Aim of the task: Return only the lines from the top of the material through the line marked by "headerBytesReceived | ✅", unaltered.
++++ Given entries
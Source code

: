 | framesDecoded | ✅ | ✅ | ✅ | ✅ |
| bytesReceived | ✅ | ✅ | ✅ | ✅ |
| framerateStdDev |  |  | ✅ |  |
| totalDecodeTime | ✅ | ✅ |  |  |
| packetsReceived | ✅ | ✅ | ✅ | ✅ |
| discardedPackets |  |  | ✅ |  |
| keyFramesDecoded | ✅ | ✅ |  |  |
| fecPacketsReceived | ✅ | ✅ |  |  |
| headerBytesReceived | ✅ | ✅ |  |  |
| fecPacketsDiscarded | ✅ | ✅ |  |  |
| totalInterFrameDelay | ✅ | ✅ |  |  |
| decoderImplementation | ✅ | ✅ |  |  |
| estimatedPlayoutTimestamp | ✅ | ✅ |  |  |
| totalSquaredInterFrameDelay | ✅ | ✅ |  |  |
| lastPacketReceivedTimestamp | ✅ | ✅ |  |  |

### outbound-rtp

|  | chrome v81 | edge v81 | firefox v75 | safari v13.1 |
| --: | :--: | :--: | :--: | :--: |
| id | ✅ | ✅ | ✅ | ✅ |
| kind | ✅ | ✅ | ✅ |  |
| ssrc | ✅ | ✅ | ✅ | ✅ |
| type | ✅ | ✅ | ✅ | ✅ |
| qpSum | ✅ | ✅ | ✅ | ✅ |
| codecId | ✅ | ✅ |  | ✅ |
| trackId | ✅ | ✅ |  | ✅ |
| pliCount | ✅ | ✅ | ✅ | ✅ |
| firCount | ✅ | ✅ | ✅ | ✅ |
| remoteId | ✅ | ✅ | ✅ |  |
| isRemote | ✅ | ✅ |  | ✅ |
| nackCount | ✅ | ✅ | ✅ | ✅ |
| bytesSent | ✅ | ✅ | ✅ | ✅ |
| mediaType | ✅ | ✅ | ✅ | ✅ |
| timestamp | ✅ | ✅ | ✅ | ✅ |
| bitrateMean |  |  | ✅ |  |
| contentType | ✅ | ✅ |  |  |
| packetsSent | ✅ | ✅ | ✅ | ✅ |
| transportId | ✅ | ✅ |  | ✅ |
++++++++
Result:
Source code

: | framesDecoded | ✅ | ✅ | ✅ | ✅ |
| bytesReceived | ✅ | ✅ | ✅ | ✅ |
| framerateStdDev |  |  | ✅ |  |
| totalDecodeTime | ✅ | ✅ |  |  |
| packetsReceived | ✅ | ✅ | ✅ | ✅ |
| discardedPackets |  |  | ✅ |  |
| keyFramesDecoded | ✅ | ✅ |  |  |
| fecPacketsReceived | ✅ | ✅ |  |  |
| headerBytesReceived | ✅ | ✅ |  |  |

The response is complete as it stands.